アイキャッチ用 田中神父の今週の糧

1854年12歳の少年ドメニコ・サビオが初めてドン・ボスコに会いました。ドン・ボスコはすぐにドメニコの優れた素質を見抜き、オラトリオに来るように誘いました。両親はドメニコのことを良く知っていたので、一人息子を手放す寂しさを乗り越え、ドン・ボスコに息子を預けることにしました。父親に連れられてオラトリオにきたドメニコは、ドン・ボスコの部屋の入り口に掲げてある額縁の言葉に興味をしめしました。ドン・ボスコのモットーである「Da mihi animas, coetera tolle !  我に魂を与えよ、他は取り去り給え」です。ドン・ボスコの説明を受けて、ドメニコはすぐ理解して言いました。「これは、ぼくのモットーと、良くにていますね。ぼくも“モットー”を選びました。それは“罪を犯すよりも死を”というのです」と。ドン・ボスコは喜んで少年を迎え入れました。

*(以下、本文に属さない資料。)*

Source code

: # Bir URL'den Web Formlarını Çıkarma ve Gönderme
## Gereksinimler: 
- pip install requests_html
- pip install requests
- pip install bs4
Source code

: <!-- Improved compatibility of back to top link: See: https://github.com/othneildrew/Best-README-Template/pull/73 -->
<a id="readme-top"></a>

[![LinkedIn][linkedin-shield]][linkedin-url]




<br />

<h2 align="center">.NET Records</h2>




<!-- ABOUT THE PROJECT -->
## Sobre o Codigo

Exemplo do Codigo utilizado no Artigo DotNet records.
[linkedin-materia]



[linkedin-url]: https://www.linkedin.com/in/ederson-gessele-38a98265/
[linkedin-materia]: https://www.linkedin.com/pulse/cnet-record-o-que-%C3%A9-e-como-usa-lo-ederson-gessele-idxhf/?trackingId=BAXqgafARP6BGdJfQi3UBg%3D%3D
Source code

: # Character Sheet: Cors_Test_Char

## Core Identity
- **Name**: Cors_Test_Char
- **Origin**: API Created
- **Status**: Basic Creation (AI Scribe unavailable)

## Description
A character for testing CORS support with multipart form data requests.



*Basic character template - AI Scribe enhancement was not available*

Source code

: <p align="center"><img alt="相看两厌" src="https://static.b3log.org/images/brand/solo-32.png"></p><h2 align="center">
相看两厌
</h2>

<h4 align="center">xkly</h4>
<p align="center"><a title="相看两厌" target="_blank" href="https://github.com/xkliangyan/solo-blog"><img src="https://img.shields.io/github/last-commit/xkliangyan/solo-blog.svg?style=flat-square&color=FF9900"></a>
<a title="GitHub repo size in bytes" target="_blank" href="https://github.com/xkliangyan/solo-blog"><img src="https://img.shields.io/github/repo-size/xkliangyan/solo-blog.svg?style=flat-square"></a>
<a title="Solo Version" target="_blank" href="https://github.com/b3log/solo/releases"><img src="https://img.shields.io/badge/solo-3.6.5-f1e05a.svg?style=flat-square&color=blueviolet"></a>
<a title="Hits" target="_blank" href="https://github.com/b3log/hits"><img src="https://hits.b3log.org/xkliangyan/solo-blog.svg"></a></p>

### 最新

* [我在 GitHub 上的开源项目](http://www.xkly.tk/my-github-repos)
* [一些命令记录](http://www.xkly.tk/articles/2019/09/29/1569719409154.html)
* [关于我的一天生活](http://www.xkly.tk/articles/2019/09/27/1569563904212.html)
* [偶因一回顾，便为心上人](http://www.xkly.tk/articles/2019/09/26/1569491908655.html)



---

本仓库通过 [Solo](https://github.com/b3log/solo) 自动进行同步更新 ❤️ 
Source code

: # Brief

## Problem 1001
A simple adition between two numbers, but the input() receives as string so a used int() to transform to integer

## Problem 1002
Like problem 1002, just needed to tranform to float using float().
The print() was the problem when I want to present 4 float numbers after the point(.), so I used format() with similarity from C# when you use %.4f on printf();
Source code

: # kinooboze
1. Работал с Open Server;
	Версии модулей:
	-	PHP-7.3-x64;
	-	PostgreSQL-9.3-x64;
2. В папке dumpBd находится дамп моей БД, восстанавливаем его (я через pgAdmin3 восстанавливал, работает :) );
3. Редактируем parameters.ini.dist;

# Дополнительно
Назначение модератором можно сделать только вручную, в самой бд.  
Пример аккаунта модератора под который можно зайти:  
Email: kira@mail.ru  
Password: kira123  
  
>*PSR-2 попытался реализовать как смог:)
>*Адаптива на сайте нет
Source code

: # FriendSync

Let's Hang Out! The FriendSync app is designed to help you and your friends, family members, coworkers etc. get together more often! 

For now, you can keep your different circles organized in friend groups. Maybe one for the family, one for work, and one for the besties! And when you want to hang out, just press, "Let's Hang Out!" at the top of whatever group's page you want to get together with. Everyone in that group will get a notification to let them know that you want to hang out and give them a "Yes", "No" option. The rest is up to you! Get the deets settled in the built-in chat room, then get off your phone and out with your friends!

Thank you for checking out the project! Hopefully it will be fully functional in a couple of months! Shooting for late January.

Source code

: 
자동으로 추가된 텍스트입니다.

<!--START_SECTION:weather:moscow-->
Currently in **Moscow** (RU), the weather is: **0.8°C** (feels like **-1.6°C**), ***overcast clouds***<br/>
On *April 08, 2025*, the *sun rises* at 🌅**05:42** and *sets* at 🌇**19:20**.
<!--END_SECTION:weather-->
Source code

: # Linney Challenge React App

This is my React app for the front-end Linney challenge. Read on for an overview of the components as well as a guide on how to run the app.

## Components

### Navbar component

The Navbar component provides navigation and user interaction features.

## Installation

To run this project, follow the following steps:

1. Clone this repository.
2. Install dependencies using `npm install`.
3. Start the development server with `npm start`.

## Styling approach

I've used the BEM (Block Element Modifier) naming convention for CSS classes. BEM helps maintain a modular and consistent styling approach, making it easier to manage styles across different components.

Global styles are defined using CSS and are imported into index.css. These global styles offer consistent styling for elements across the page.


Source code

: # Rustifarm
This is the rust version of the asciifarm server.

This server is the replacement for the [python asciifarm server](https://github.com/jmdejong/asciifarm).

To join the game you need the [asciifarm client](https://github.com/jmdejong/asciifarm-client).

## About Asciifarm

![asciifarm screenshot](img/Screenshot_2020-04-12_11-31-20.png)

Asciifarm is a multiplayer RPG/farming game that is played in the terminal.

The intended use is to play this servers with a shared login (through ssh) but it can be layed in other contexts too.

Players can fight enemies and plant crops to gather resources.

小さい時から“聖人になる”ことを望んでいたサビオは、自分が早死にすることを本能的に知っていたのか、少しあせっていました。「一日も早く聖人になりたい!!」という気持ちが、成長期の少年に、心身の苦しみをもたらしていました。いつもなんとなく暗く、あせってピリピリしているサビオにある時、ドン・ボスコは諭しました。「イエス様が聖人にして下さいます。そのイエス様が望んでおられるのは、学校の規則を良く守り、学友を助け合うことです。そしてイエスさまに任せて心配しないことです。“くらい顔はダメダメ”、悲しい聖人はつまらない聖人です。これを良く覚えておきなさいね!!」 この言葉でドメニコの顔に笑顔がもどり、友達の遊びの輪の中に飛び込んでいきました。ドン・ボスコはやさしく見送りました。ドメニコは毎日の生活を、つまり日常生活を真面目に、しかし楽しくおくったのでした。

1954年6月12日、ピオ12世教皇は、15歳でなくなったドメニコ・サビオを列聖しました。最年少の「証聖者」でした。天国で、ドン・ボスコとドメニコは、サレジアン・ファミリ-に囲まれてどれほど喜んだことでしょうか。